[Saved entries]
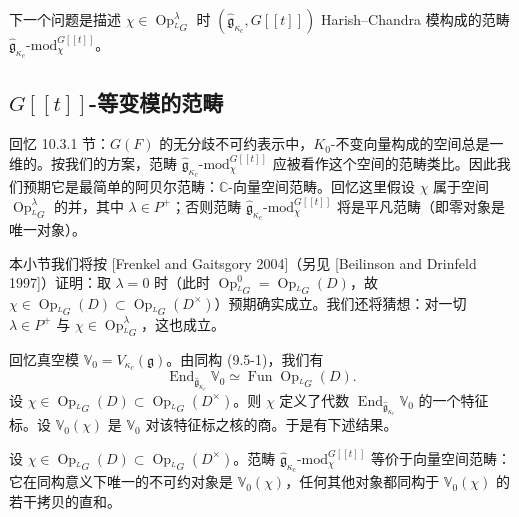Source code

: 
下一个问题是描述 $\chi\in\operatorname{Op}^\lambda_{{}^LG}$ 时 $(\hat{\mathfrak{g}}_{\kappa_c},G[[t]])$ Harish--Chandra 模构成的范畴 $\hat{\mathfrak{g}}_{\kappa_c}\text{-mod}^{G[[t]]}_\chi$。

\subsection{$G[[t]]$-等变模的范畴}

回忆 10.3.1 节：$G(F)$ 的无分歧不可约表示中，$K_0$-不变向量构成的空间总是一维的。按我们的方案，范畴 $\hat{\mathfrak{g}}_{\kappa_c}\text{-mod}^{G[[t]]}_\chi$ 应被看作这个空间的范畴类比。因此我们预期它是最简单的阿贝尔范畴：$\mathbb{C}$-向量空间范畴。回忆这里假设 $\chi$ 属于空间 $\operatorname{Op}^\lambda_{{}^LG}$ 的并，其中 $\lambda\in P^+$；否则范畴 $\hat{\mathfrak{g}}_{\kappa_c}\text{-mod}^{G[[t]]}_\chi$ 将是平凡范畴（即零对象是唯一对象）。

本小节我们将按 [Frenkel and Gaitsgory 2004]（另见 [Beilinson and Drinfeld 1997]）证明：取 $\lambda=0$ 时（此时 $\operatorname{Op}^0_{{}^LG}=\operatorname{Op}_{{}^LG}(D)$，故 $\chi\in\operatorname{Op}_{{}^LG}(D)\subset\operatorname{Op}_{{}^LG}(D^\times)$）预期确实成立。我们还将猜想：对一切 $\lambda\in P^+$ 与 $\chi\in\operatorname{Op}^\lambda_{{}^LG}$，这也成立。

回忆真空模 $\mathbb{V}_0=V_{\kappa_c}(\mathfrak{g})$。由同构 (9.5-1)，我们有
\begin{equation}
    \operatorname{End}_{\hat{\mathfrak{g}}_{\kappa_c}}\mathbb{V}_0\simeq\operatorname{Fun}\operatorname{Op}_{{}^LG}(D).
    \tag{10.3-8}
\end{equation}
设 $\chi\in\operatorname{Op}_{{}^LG}(D)\subset\operatorname{Op}_{{}^LG}(D^\times)$。则 $\chi$ 定义了代数 $\operatorname{End}_{\hat{\mathfrak{g}}_{\kappa_c}}\mathbb{V}_0$ 的一个特征标。设 $\mathbb{V}_0(\chi)$ 是 $\mathbb{V}_0$ 对该特征标之核的商。于是有下述结果。

\begin{theorem}
    设 $\chi\in\operatorname{Op}_{{}^LG}(D)\subset\operatorname{Op}_{{}^LG}(D^\times)$。范畴 $\hat{\mathfrak{g}}_{\kappa_c}\text{-mod}^{G[[t]]}_\chi$ 等价于向量空间范畴：它在同构意义下唯一的不可约对象是 $\mathbb{V}_0(\chi)$，任何其他对象都同构于 $\mathbb{V}_0(\chi)$ 的若干拷贝的直和。
\end{theorem}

* [Exercise objective]: Among the lines above, find those holding "subset" and copy each one.

* [Reply]:
本小节我们将按 [Frenkel and Gaitsgory 2004]（另见 [Beilinson and Drinfeld 1997]）证明：取 $\lambda=0$ 时（此时 $\operatorname{Op}^0_{{}^LG}=\operatorname{Op}_{{}^LG}(D)$，故 $\chi\in\operatorname{Op}_{{}^LG}(D)\subset\operatorname{Op}_{{}^LG}(D^\times)$）预期确实成立。我们还将猜想：对一切 $\lambda\in P^+$ 与 $\chi\in\operatorname{Op}^\lambda_{{}^LG}$，这也成立。
设 $\chi\in\operatorname{Op}_{{}^LG}(D)\subset\operatorname{Op}_{{}^LG}(D^\times)$。则 $\chi$ 定义了代数 $\operatorname{End}_{\hat{\mathfrak{g}}_{\kappa_c}}\mathbb{V}_0$ 的一个特征标。设 $\mathbb{V}_0(\chi)$ 是 $\mathbb{V}_0$ 对该特征标之核的商。于是有下述结果。
    设 $\chi\in\operatorname{Op}_{{}^LG}(D)\subset\operatorname{Op}_{{}^LG}(D^\times)$。范畴 $\hat{\mathfrak{g}}_{\kappa_c}\text{-mod}^{G[[t]]}_\chi$ 等价于向量空间范畴：它在同构意义下唯一的不可约对象是 $\mathbb{V}_0(\chi)$，任何其他对象都同构于 $\mathbb{V}_0(\chi)$ 的若干拷贝的直和。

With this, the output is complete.